* [What to produce]
Within the material below, transcribe exactly the lines from the one holding "court may be" through the one holding "S. 1973, the", keeping both ends and skipping the rest.

-- -- --

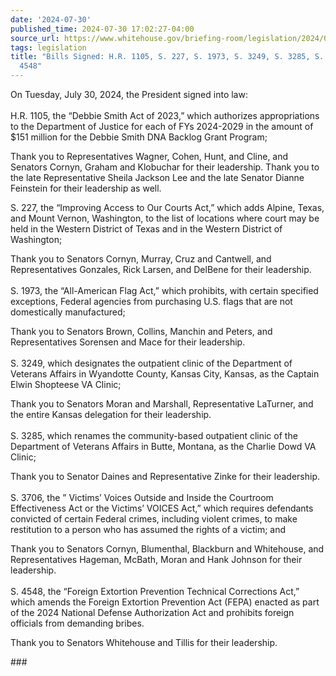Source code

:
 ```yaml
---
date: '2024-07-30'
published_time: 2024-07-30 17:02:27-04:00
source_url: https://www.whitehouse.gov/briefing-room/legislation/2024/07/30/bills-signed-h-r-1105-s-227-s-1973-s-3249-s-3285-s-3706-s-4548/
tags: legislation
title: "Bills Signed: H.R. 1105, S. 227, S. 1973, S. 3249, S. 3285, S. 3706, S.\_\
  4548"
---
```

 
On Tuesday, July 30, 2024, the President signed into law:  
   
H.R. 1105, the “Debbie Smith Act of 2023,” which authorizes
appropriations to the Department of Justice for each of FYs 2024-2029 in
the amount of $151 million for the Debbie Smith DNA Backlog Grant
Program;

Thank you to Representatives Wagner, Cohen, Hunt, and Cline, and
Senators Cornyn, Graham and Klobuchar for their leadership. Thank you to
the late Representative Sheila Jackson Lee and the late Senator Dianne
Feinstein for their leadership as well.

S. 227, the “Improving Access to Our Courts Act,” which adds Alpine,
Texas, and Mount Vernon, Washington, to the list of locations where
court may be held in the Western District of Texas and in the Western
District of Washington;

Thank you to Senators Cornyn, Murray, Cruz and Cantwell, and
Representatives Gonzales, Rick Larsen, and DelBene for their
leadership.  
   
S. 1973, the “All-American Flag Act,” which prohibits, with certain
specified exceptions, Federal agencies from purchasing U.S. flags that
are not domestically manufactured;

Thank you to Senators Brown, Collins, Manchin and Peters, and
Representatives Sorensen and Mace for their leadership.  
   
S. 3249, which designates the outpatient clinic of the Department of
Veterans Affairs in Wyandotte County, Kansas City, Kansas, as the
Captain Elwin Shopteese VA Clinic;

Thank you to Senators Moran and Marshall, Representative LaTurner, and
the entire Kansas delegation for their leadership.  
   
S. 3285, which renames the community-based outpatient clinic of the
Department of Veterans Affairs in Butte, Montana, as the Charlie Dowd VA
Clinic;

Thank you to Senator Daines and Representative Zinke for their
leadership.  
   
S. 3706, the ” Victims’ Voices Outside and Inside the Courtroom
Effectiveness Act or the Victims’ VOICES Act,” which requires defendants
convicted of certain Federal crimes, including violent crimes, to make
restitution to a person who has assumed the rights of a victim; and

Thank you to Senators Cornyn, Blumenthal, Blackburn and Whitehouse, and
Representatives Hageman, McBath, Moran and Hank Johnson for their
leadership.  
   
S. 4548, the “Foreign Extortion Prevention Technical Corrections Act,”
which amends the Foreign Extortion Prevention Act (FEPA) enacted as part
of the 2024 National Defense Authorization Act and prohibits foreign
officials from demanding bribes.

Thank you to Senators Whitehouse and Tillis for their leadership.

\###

-- -- --

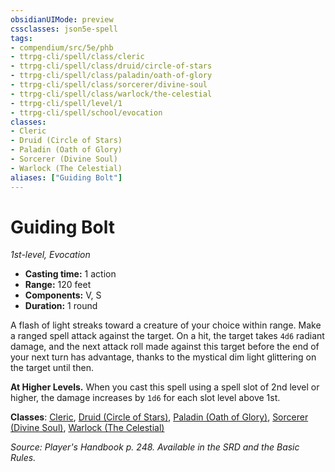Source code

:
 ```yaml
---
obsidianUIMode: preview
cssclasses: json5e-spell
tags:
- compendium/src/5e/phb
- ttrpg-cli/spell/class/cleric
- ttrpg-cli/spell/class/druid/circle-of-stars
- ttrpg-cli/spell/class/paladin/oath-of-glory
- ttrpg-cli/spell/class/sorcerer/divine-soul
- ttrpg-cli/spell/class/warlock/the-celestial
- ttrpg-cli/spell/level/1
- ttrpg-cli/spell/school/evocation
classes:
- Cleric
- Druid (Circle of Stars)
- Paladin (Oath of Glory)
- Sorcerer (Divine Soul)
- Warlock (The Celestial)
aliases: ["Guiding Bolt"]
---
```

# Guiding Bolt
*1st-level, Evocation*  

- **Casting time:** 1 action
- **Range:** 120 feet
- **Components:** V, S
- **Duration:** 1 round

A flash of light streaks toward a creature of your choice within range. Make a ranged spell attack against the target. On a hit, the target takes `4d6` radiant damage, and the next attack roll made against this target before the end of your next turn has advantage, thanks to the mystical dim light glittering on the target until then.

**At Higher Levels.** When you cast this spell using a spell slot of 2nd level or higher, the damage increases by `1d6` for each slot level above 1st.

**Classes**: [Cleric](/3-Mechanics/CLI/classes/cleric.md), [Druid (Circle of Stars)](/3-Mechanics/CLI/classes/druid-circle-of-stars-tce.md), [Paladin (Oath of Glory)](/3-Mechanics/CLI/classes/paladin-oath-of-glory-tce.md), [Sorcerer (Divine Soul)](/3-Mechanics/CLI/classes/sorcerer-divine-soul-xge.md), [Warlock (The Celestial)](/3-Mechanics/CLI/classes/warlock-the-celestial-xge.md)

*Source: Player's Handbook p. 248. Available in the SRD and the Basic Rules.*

-- -- --

* [Solution to this exercise]
court may be held in the Western District of Texas and in the Western
District of Washington;

Thank you to Senators Cornyn, Murray, Cruz and Cantwell, and
Representatives Gonzales, Rick Larsen, and DelBene for their
leadership.  
   
S. 1973, the “All-American Flag Act,” which prohibits, with certain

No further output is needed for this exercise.